— EXERCISE DETAILS —
Each entry must be output once more without any change.

SUPPLIED ENTRIES Block Start

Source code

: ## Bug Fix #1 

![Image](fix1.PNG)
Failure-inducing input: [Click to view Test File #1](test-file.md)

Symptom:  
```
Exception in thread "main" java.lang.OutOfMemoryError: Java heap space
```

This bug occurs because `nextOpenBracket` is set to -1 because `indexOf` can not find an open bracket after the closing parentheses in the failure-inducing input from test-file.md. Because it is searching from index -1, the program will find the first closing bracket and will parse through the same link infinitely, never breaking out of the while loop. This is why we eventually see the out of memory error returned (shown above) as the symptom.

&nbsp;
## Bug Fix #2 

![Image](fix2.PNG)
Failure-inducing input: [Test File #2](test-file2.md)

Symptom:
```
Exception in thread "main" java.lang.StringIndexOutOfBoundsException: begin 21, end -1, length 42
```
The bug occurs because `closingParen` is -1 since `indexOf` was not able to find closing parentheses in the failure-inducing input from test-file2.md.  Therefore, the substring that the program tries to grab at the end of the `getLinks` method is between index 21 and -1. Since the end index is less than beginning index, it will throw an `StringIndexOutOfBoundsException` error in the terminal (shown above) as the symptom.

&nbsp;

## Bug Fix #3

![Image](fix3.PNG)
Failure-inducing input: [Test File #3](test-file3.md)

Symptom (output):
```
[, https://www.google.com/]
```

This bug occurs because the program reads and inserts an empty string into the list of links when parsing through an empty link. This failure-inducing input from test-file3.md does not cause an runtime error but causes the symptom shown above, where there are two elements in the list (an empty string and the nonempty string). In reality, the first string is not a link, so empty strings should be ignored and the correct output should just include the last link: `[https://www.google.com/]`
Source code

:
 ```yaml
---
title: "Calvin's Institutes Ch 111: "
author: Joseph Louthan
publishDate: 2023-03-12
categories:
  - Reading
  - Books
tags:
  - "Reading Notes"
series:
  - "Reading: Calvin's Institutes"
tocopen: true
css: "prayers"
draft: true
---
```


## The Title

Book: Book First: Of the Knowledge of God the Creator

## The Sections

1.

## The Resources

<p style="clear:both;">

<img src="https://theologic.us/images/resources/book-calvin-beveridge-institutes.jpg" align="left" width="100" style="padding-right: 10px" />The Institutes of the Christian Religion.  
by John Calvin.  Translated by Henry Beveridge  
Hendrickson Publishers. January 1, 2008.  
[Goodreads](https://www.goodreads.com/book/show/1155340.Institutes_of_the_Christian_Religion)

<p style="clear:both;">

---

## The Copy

SUPPLIED ENTRIES Block End

— RESULT —
Source code

: ## Bug Fix #1 

![Image](fix1.PNG)
Failure-inducing input: [Click to view Test File #1](test-file.md)

Symptom:  
```
Exception in thread "main" java.lang.OutOfMemoryError: Java heap space
```

This bug occurs because `nextOpenBracket` is set to -1 because `indexOf` can not find an open bracket after the closing parentheses in the failure-inducing input from test-file.md. Because it is searching from index -1, the program will find the first closing bracket and will parse through the same link infinitely, never breaking out of the while loop. This is why we eventually see the out of memory error returned (shown above) as the symptom.

&nbsp;
## Bug Fix #2 

![Image](fix2.PNG)
Failure-inducing input: [Test File #2](test-file2.md)

Symptom:
```
Exception in thread "main" java.lang.StringIndexOutOfBoundsException: begin 21, end -1, length 42
```
The bug occurs because `closingParen` is -1 since `indexOf` was not able to find closing parentheses in the failure-inducing input from test-file2.md.  Therefore, the substring that the program tries to grab at the end of the `getLinks` method is between index 21 and -1. Since the end index is less than beginning index, it will throw an `StringIndexOutOfBoundsException` error in the terminal (shown above) as the symptom.

&nbsp;

## Bug Fix #3

![Image](fix3.PNG)
Failure-inducing input: [Test File #3](test-file3.md)

Symptom (output):
```
[, https://www.google.com/]
```

This bug occurs because the program reads and inserts an empty string into the list of links when parsing through an empty link. This failure-inducing input from test-file3.md does not cause an runtime error but causes the symptom shown above, where there are two elements in the list (an empty string and the nonempty string). In reality, the first string is not a link, so empty strings should be ignored and the correct output should just include the last link: `[https://www.google.com/]`
Source code

:
 ```yaml
---
title: "Calvin's Institutes Ch 111: "
author: Joseph Louthan
publishDate: 2023-03-12
categories:
  - Reading
  - Books
tags:
  - "Reading Notes"
series:
  - "Reading: Calvin's Institutes"
tocopen: true
css: "prayers"
draft: true
---
```


## The Title

Book: Book First: Of the Knowledge of God the Creator

## The Sections

1.

## The Resources

<p style="clear:both;">

<img src="https://theologic.us/images/resources/book-calvin-beveridge-institutes.jpg" align="left" width="100" style="padding-right: 10px" />The Institutes of the Christian Religion.  
by John Calvin.  Translated by Henry Beveridge  
Hendrickson Publishers. January 1, 2008.  
[Goodreads](https://www.goodreads.com/book/show/1155340.Institutes_of_the_Christian_Religion)

<p style="clear:both;">

---

## The Copy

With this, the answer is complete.